[Excerpts from a dataset]
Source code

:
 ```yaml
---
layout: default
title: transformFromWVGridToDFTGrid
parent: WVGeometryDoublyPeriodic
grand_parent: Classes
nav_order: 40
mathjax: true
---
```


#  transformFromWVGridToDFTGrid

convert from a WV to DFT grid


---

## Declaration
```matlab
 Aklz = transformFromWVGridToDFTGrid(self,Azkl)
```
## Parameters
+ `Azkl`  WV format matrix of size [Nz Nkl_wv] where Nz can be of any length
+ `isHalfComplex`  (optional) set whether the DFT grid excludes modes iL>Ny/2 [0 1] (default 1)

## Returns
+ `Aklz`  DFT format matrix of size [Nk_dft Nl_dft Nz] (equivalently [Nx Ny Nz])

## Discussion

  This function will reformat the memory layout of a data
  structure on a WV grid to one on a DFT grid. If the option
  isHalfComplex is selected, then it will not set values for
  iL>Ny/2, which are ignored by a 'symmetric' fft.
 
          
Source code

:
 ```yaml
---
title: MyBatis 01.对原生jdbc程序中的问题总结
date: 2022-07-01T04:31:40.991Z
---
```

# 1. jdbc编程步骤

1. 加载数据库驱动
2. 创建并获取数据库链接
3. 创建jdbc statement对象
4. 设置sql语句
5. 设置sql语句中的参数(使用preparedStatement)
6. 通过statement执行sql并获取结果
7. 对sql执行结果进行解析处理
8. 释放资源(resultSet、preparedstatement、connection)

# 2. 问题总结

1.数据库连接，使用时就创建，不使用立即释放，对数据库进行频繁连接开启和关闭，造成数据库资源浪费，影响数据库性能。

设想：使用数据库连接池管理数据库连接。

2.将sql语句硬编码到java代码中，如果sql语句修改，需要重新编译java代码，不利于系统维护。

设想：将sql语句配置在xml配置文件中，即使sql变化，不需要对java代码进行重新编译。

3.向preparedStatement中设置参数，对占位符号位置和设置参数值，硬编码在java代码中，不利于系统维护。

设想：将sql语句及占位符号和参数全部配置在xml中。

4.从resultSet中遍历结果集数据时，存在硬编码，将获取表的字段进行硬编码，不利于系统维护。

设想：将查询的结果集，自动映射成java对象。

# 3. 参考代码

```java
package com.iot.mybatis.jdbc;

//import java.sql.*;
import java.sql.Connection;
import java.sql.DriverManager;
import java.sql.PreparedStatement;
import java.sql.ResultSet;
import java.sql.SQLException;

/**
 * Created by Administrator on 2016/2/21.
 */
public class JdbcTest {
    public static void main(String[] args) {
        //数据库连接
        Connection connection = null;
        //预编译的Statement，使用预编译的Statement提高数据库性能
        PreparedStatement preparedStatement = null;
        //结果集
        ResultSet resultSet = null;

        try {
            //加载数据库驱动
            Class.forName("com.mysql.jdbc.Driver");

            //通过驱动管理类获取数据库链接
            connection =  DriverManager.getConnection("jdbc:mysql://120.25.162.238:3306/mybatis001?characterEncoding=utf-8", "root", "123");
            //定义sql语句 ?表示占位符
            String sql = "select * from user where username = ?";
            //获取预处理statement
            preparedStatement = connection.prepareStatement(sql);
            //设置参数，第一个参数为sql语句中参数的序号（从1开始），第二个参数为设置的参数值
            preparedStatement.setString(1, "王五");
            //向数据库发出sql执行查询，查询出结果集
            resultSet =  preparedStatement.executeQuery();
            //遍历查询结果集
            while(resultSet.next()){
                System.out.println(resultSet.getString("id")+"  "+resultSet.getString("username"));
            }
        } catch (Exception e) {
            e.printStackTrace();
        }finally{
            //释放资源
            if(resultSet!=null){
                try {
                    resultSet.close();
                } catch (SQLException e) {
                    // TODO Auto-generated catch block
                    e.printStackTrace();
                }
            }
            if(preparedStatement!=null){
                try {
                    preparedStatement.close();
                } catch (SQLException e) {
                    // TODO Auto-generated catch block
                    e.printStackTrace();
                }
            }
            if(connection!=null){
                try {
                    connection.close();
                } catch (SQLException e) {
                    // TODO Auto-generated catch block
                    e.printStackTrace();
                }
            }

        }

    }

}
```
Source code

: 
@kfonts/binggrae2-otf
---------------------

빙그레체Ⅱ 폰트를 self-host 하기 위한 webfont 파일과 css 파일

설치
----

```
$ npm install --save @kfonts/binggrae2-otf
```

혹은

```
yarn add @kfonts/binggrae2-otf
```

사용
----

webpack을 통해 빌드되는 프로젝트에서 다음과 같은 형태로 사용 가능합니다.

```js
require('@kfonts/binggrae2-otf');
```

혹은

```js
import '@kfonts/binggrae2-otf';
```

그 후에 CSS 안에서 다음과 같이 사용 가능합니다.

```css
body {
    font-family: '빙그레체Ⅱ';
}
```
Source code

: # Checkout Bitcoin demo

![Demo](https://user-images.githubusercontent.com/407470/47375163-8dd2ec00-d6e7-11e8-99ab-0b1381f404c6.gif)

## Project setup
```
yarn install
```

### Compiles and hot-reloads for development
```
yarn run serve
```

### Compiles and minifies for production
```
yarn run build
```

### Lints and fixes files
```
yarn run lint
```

### Work required
Report how many lines of the entries hold the string "title". Provide the number alone.

### Result of this exercise
2